■ **Provided records**

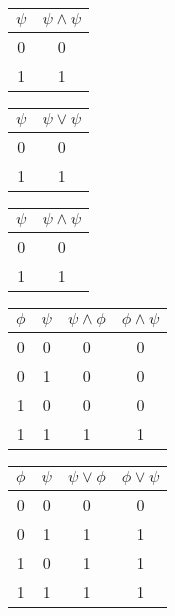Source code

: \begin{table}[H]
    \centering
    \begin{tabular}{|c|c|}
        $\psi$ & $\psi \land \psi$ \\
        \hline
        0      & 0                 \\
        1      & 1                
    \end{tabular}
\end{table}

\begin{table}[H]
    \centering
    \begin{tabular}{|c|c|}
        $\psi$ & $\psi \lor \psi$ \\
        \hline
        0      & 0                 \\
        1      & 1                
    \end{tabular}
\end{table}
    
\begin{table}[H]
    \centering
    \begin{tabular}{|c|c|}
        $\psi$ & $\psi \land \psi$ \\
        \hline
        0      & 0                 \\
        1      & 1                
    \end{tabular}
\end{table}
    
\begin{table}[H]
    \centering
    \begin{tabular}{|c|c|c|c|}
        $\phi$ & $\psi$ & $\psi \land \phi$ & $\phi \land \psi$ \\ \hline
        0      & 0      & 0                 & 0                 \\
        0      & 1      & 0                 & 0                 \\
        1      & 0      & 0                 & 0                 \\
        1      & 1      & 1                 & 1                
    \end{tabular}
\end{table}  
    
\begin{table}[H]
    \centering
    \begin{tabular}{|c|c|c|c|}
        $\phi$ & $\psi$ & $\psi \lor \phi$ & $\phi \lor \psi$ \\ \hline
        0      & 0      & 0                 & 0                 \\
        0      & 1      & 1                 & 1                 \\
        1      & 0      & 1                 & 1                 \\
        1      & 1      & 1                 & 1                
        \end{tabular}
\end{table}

■ **Work order**
Each record above needs to be retyped exactly, without any pictures.

■ **Response area**
Source code

: \begin{table}[H]
    \centering
    \begin{tabular}{|c|c|}
        $\psi$ & $\psi \land \psi$ \\
        \hline
        0      & 0                 \\
        1      & 1                
    \end{tabular}
\end{table}

\begin{table}[H]
    \centering
    \begin{tabular}{|c|c|}
        $\psi$ & $\psi \lor \psi$ \\
        \hline
        0      & 0                 \\
        1      & 1                
    \end{tabular}
\end{table}
    
\begin{table}[H]
    \centering
    \begin{tabular}{|c|c|}
        $\psi$ & $\psi \land \psi$ \\
        \hline
        0      & 0                 \\
        1      & 1                
    \end{tabular}
\end{table}
    
\begin{table}[H]
    \centering
    \begin{tabular}{|c|c|c|c|}
        $\phi$ & $\psi$ & $\psi \land \phi$ & $\phi \land \psi$ \\ \hline
        0      & 0      & 0                 & 0                 \\
        0      & 1      & 0                 & 0                 \\
        1      & 0      & 0                 & 0                 \\
        1      & 1      & 1                 & 1                
    \end{tabular}
\end{table}  
    
\begin{table}[H]
    \centering
    \begin{tabular}{|c|c|c|c|}
        $\phi$ & $\psi$ & $\psi \lor \phi$ & $\phi \lor \psi$ \\ \hline
        0      & 0      & 0                 & 0                 \\
        0      & 1      & 1                 & 1                 \\
        1      & 0      & 1                 & 1                 \\
        1      & 1      & 1                 & 1                
        \end{tabular}
\end{table}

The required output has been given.